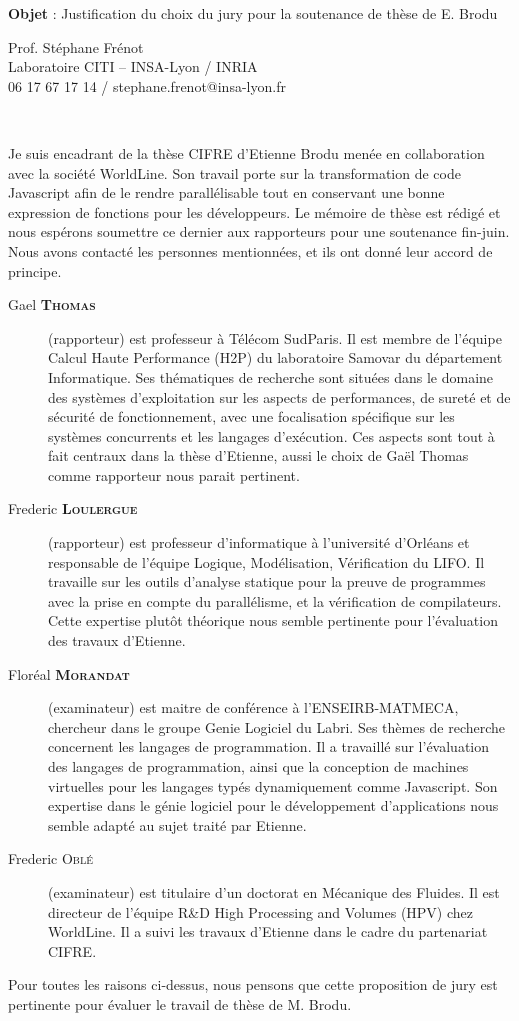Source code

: \documentclass[11pt]{letter}
\begin{document}
\begin{letter}{\textbf{Objet} : Justification du choix du jury pour la soutenance de thèse de E. Brodu}

Prof. Stéphane Frénot\\
Laboratoire CITI – INSA-Lyon / INRIA\\
06 17 67 17 14 / stephane.frenot@insa-lyon.fr\\

\opening{~}
Je suis encadrant de la thèse CIFRE d'Etienne Brodu menée en collaboration
avec la société WorldLine. Son travail porte sur la transformation de code
Javascript afin de le rendre parallélisable tout en conservant une bonne
expression de fonctions pour les développeurs. 
Le mémoire de thèse est rédigé et nous espérons soumettre ce dernier aux
rapporteurs pour une soutenance fin-juin. Nous avons contacté les
personnes mentionnées, et ils ont donné leur accord de principe.

\begin{description}
  \item[Gael \bfseries{\scshape{Thomas}}] (rapporteur) est professeur à Télécom SudParis.
  Il est membre de l'équipe Calcul Haute Performance (H2P) du laboratoire
  Samovar du département Informatique.
  Ses thématiques de recherche sont situées dans le domaine des systèmes d'exploitation
  sur les aspects de performances, de sureté et de sécurité de
  fonctionnement, avec une focalisation spécifique sur les systèmes
  concurrents et les langages d'exécution.
  Ces aspects sont tout à fait centraux dans la thèse d'Etienne, aussi le choix de Gaël Thomas comme rapporteur nous parait pertinent.
  \item[Frederic \bfseries{\scshape{Loulergue}}] (rapporteur) est professeur d'informatique à l'université d'Orléans et responsable de l'équipe Logique, Modélisation, Vérification du LIFO. Il travaille sur les outils d'analyse statique pour la preuve de programmes avec la prise en compte du parallélisme, et la vérification de compilateurs. Cette expertise plutôt théorique nous semble pertinente pour l'évaluation des travaux d'Etienne.
  \item[Floréal \bfseries{\scshape{Morandat}}] (examinateur) est maitre de conférence à l'ENSEIRB-MATMECA, chercheur dans le groupe Genie Logiciel du Labri.
  Ses thèmes de recherche concernent les langages de programmation.
  Il a travaillé sur l'évaluation des langages de programmation, ainsi que
  la conception de machines virtuelles pour les langages typés
  dynamiquement comme Javascript. Son expertise dans le génie logiciel
  pour le développement d'applications nous semble adapté au sujet traité
  par Etienne. 
  \item[Frederic \scshape{Oblé}] (examinateur) est titulaire d'un doctorat en Mécanique des Fluides.
  Il est directeur de l'équipe R\&D High Processing and Volumes (HPV) chez WorldLine.
  Il a suivi les travaux d'Etienne dans le cadre du partenariat CIFRE.
\end{description}
Pour toutes les raisons ci-dessus, nous pensons que cette
proposition de jury est pertinente pour évaluer le travail de thèse de M.
Brodu.\\[2\baselineskip]


\end{letter}
\end{document}
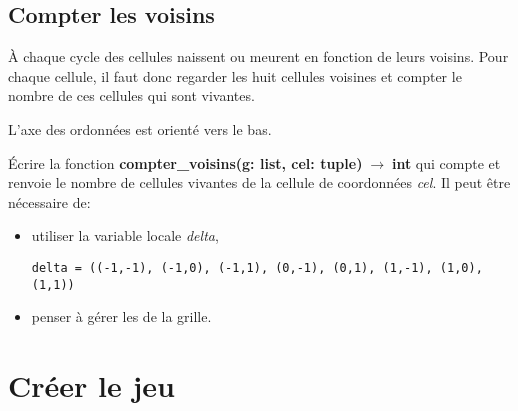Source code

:\documentclass[a4paper,11pt]{article}
\begin{document}
\begin{Form}
\subsection{Compter les voisins}
À chaque cycle des cellules naissent ou meurent en fonction de leurs voisins. Pour chaque cellule, il faut donc regarder les huit cellules voisines et compter le nombre de ces cellules qui sont vivantes.
\begin{center}
L'axe des ordonnées est orienté vers le bas.
\label{coord}
\end{center}
\begin{activite}
Écrire la fonction \textbf{compter\_voisins(g: list, cel: tuple)$\;\rightarrow\;$int} qui compte et renvoie le nombre de cellules vivantes de la cellule de coordonnées \emph{cel}. Il peut être nécessaire de:
\begin{itemize}
\item utiliser la variable locale \emph{delta},
\begin{lstlisting}[xleftmargin=1.3em,xrightmargin=1.3em]
delta = ((-1,-1), (-1,0), (-1,1), (0,-1), (0,1), (1,-1), (1,0), (1,1))
\end{lstlisting}
\item penser à gérer les  de la grille.
\end{itemize} 
\end{activite}
\section{Créer le jeu}

\end{Form}
\end{document}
++++++++++++++++++++
### Work instruction:
Starting at the first line of the listing above, write out each line exactly and nothing else until you reach the line containing "rapporteurs pour une", which is included as well; omit all pictures.

### Result of this exercise:
Source code

: \documentclass[11pt]{letter}
\begin{document}
\begin{letter}{\textbf{Objet} : Justification du choix du jury pour la soutenance de thèse de E. Brodu}

Prof. Stéphane Frénot\\
Laboratoire CITI – INSA-Lyon / INRIA\\
06 17 67 17 14 / stephane.frenot@insa-lyon.fr\\

\opening{~}
Je suis encadrant de la thèse CIFRE d'Etienne Brodu menée en collaboration
avec la société WorldLine. Son travail porte sur la transformation de code
Javascript afin de le rendre parallélisable tout en conservant une bonne
expression de fonctions pour les développeurs. 
Le mémoire de thèse est rédigé et nous espérons soumettre ce dernier aux
rapporteurs pour une soutenance fin-juin. Nous avons contacté les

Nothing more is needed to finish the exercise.